Nel caso di specie, la C.T.R., con una scarna affermazione di poche righe, si è limitata a richiamare le statuizioni contenute nella sentenza di primo grado, limitandosi ad affermare che la società aveva “ripetuto le argomentazioni già addotte in primo grado e già esaminate dai primi giudici, non apportando nulla di nuovo quali nuovi motivi o giurisprudenza, o nuovi elementi validi da esaminare”, senza tuttavia esplicitare, neppure con motivazione sintetica, il ragionamento logicogiuridico che l’ha condotta a respingere le ragioni della contribuente, ritenendo l’appello privo di nuove motivazioni idonee a contrastare la pretesa erariale.

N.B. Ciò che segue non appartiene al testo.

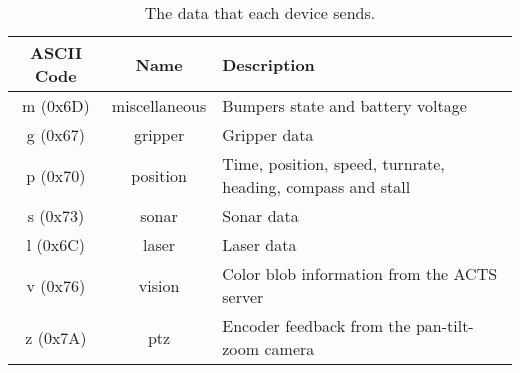 \documentclass[11pt]{article}
\begin{document}
\begin{table}
\begin{center}
\begin{tabularx}{\columnwidth}{|c|c|X|}
\hline
ASCII Code & Name & Description \\
\hline
m (0x6D) & miscellaneous & Bumpers state and battery voltage\\
\hline
g (0x67) & gripper & Gripper data \\
\hline
p (0x70) & position & Time, position, speed, turnrate, heading, compass and stall \\
\hline
s (0x73) & sonar & Sonar data \\
\hline
l (0x6C) & laser & Laser data \\
\hline
v (0x76) & vision & Color blob information from the ACTS server \\
\hline
z (0x7A) & ptz & Encoder feedback from the pan-tilt-zoom camera \\
\hline
\end{tabularx}
\end{center}
\caption{The data that each device sends.}
\label{data}
\end{table}
\end{document}
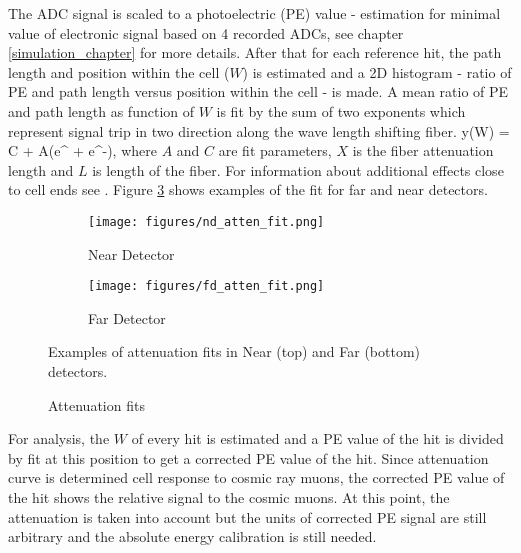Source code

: The ADC signal is scaled to a photoelectric (PE) value - estimation for minimal value of electronic signal based on 4 recorded 
ADCs, see chapter \ref{simulation_chapter} for more details. After that for each reference hit, the path length 
and position within the cell ($W$) is estimated and a 2D histogram - ratio of PE and path length versus position 
within the cell - is made. A mean ratio of PE and path length as function of $W$ is fit by the sum of two exponents
which represent signal trip in two direction along the wave length shifting fiber.
\be
y(W) = C + A\Big(e^{} + e^{-}\Big),
\ee
where $A$ and $C$ are fit parameters, $X$ is the fiber attenuation length and $L$ is length of the fiber. For
information about additional effects close to cell ends see \cite{calib_technote}. Figure \ref{fig:att_fit} shows 
examples of the fit for far and near detectors.
\begin{figure}[t!]
\begin{subfigure}[t]{0.9\textwidth}
  \centering
  \texttt{[image: figures/nd\_atten\_fit.png]}
  \caption{Near Detector}
  \label{fig:att_fit_nd}
\end{subfigure}
\vspace{0.5cm}
\newline
\begin{subfigure}[t]{0.9\textwidth}
  \centering
  \texttt{[image: figures/fd\_atten\_fit.png]}
  \caption{Far Detector}
  \label{fig:att_fitt_fd}
\end{subfigure}
\caption{Attenuation fits}
{Examples of attenuation fits in Near (top) and Far (bottom) detectors.}
\label{fig:att_fit}
\end{figure}

For analysis, the $W$ of every hit is estimated and a PE value of the hit is divided by fit at this position to 
get a corrected PE value of the hit. Since attenuation curve is determined cell response to cosmic ray muons, the 
corrected PE value of the hit shows the relative signal to the cosmic muons. At this point, the attenuation is taken
into account but the units of corrected PE signal are still arbitrary and the absolute energy calibration is still 
needed.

Invero le considerazioni esposte, del tutto incongrue rispetto alle questioni prospettate dalla parte, non disvelano il percorso logicogiuridico seguito dal decidente per risolverla. Né può essere lasciato all’occasionale arbitrio dell’interprete il compito di integrare la sentenza, in via congetturale, con le più varie, ipotetiche argomentazioni motivazionali (cfr. Cass. civ. 5 agosto 2016, n. 16599), talché l’impossibilità di individuare l’effettiva ratio deciderteli rende meramente apparente la motivazione della decisione impugnata (cfr. Cass. S.U. sentenza 03/11/2016 n. 22232).
2. Restando assorbiti gli altri motivi con cui la ricorrente deduce tre ipotesi di violazione di legge, va accolto il primo motivo di ricorso con rinvio al giudice a quo, in diversa composizione, anche per la liquidazione delle spese del presente giudizio.
P.Q.M.
Accoglie il primo motivo di ricorso e dichiara assorbiti gli altri; cassa la sentenza impugnata e rinvia gli atti alla Commissione tributaria regionale del Lazio, in diversa composizione, anche per la liquidazione delle spese del presente giudizio.